### DATA IN THIS EXERCISE ###

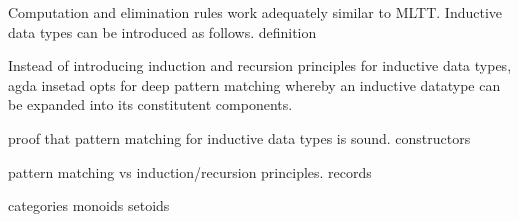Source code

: 
Computation and elimination rules work adequately similar to MLTT. Inductive
data types can be introduced as follows.
definition

Instead of introducing induction and recursion principles for inductive data
types, agda insetad opts for deep pattern matching whereby an inductive datatype
can be expanded into its constitutent components.

proof that pattern matching for inductive data types is sound.
constructors

pattern matching vs induction/recursion principles.
records

categories
monoids
setoids
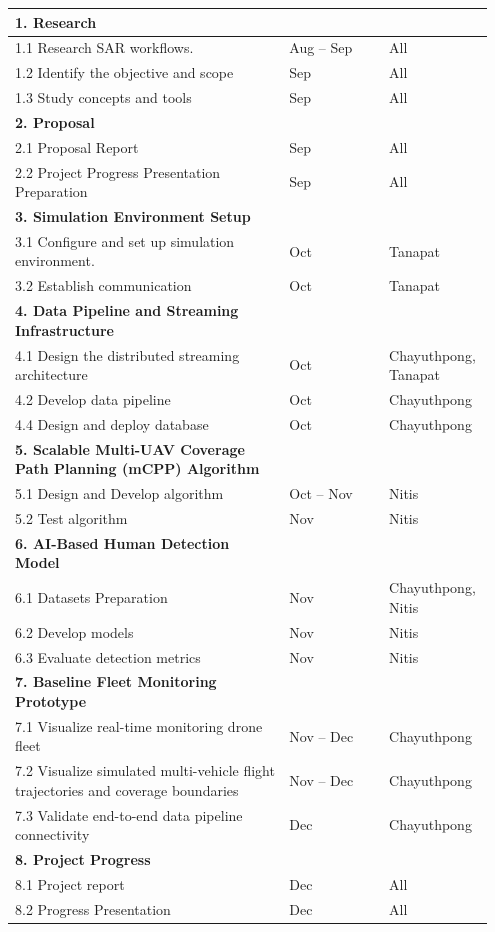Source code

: \documentclass[12pt]{article}
\newcommand{\tablefont}{\fontsize{14pt}{16.8pt}\selectfont}
\begin{document}
{\tablefont
\begin{longtable}{|p{0.55\linewidth}|p{0.2\linewidth}|p{0.2\linewidth}|}
\hline
\rowcolor{orange!40}\textbf{1. Research} & & \\
\hline
1.1 Research SAR workflows. & Aug -- Sep & All \\
\hline
1.2 Identify the objective and scope & Sep & All \\
\hline
1.3 Study concepts and tools & Sep & All \\
\hline
\rowcolor{orange!40}\textbf{2. Proposal} & & \\
\hline
2.1 Proposal Report & Sep & All \\
\hline
2.2 Project Progress Presentation Preparation & Sep & All \\
\hline
\rowcolor{orange!40}\textbf{3. Simulation Environment Setup} & & \\
\hline
3.1 Configure and set up simulation environment. & Oct & Tanapat \\
\hline
3.2 Establish communication & Oct & Tanapat \\
\hline
\rowcolor{orange!40}\textbf{4. Data Pipeline and Streaming Infrastructure} & & \\
\hline
4.1 Design the distributed streaming architecture & Oct & Chayuthpong, Tanapat \\
\hline
4.2 Develop data pipeline & Oct & Chayuthpong \\
\hline
4.4 Design and deploy database & Oct & Chayuthpong \\
\hline
\rowcolor{orange!40}\textbf{5. Scalable Multi-UAV Coverage Path Planning (mCPP) Algorithm} & & \\
\hline
5.1 Design and Develop algorithm & Oct -- Nov & Nitis \\
\hline
5.2 Test algorithm & Nov & Nitis \\
\hline
\rowcolor{orange!40}\textbf{6. AI-Based Human Detection Model} & & \\
\hline
6.1 Datasets Preparation & Nov & Chayuthpong, Nitis \\
\hline
6.2 Develop models & Nov & Nitis \\
\hline
6.3 Evaluate detection metrics & Nov & Nitis \\
\hline
\rowcolor{orange!40}\textbf{7. Baseline Fleet Monitoring Prototype} & & \\
\hline
7.1 Visualize real-time monitoring drone fleet & Nov -- Dec & Chayuthpong \\
\hline
7.2 Visualize simulated multi-vehicle flight trajectories and
coverage boundaries & Nov -- Dec & Chayuthpong \\
\hline
7.3 Validate end-to-end data pipeline connectivity & Dec & Chayuthpong \\
\hline
\rowcolor{orange!40}\textbf{8. Project Progress} & & \\
\hline
8.1 Project report & Dec & All \\
\hline
8.2 Progress Presentation & Dec & All \\
\hline
\end{longtable}
}
\end{document}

###

◆ EXERCISE GOAL
For this exercise, copy the entries above exactly and skip any picture.

◆ TASK SOLUTION
Source code

: 
Computation and elimination rules work adequately similar to MLTT. Inductive
data types can be introduced as follows.
definition

Instead of introducing induction and recursion principles for inductive data
types, agda insetad opts for deep pattern matching whereby an inductive datatype
can be expanded into its constitutent components.

proof that pattern matching for inductive data types is sound.
constructors

pattern matching vs induction/recursion principles.
records

categories
monoids
setoids
Source code

: \documentclass[12pt]{article}
\newcommand{\tablefont}{\fontsize{14pt}{16.8pt}\selectfont}
\begin{document}
{\tablefont
\begin{longtable}{|p{0.55\linewidth}|p{0.2\linewidth}|p{0.2\linewidth}|}
\hline
\rowcolor{orange!40}\textbf{1. Research} & & \\
\hline
1.1 Research SAR workflows. & Aug -- Sep & All \\
\hline
1.2 Identify the objective and scope & Sep & All \\
\hline
1.3 Study concepts and tools & Sep & All \\
\hline
\rowcolor{orange!40}\textbf{2. Proposal} & & \\
\hline
2.1 Proposal Report & Sep & All \\
\hline
2.2 Project Progress Presentation Preparation & Sep & All \\
\hline
\rowcolor{orange!40}\textbf{3. Simulation Environment Setup} & & \\
\hline
3.1 Configure and set up simulation environment. & Oct & Tanapat \\
\hline
3.2 Establish communication & Oct & Tanapat \\
\hline
\rowcolor{orange!40}\textbf{4. Data Pipeline and Streaming Infrastructure} & & \\
\hline
4.1 Design the distributed streaming architecture & Oct & Chayuthpong, Tanapat \\
\hline
4.2 Develop data pipeline & Oct & Chayuthpong \\
\hline
4.4 Design and deploy database & Oct & Chayuthpong \\
\hline
\rowcolor{orange!40}\textbf{5. Scalable Multi-UAV Coverage Path Planning (mCPP) Algorithm} & & \\
\hline
5.1 Design and Develop algorithm & Oct -- Nov & Nitis \\
\hline
5.2 Test algorithm & Nov & Nitis \\
\hline
\rowcolor{orange!40}\textbf{6. AI-Based Human Detection Model} & & \\
\hline
6.1 Datasets Preparation & Nov & Chayuthpong, Nitis \\
\hline
6.2 Develop models & Nov & Nitis \\
\hline
6.3 Evaluate detection metrics & Nov & Nitis \\
\hline
\rowcolor{orange!40}\textbf{7. Baseline Fleet Monitoring Prototype} & & \\
\hline
7.1 Visualize real-time monitoring drone fleet & Nov -- Dec & Chayuthpong \\
\hline
7.2 Visualize simulated multi-vehicle flight trajectories and
coverage boundaries & Nov -- Dec & Chayuthpong \\
\hline
7.3 Validate end-to-end data pipeline connectivity & Dec & Chayuthpong \\
\hline
\rowcolor{orange!40}\textbf{8. Project Progress} & & \\
\hline
8.1 Project report & Dec & All \\
\hline
8.2 Progress Presentation & Dec & All \\
\hline
\end{longtable}
}
\end{document}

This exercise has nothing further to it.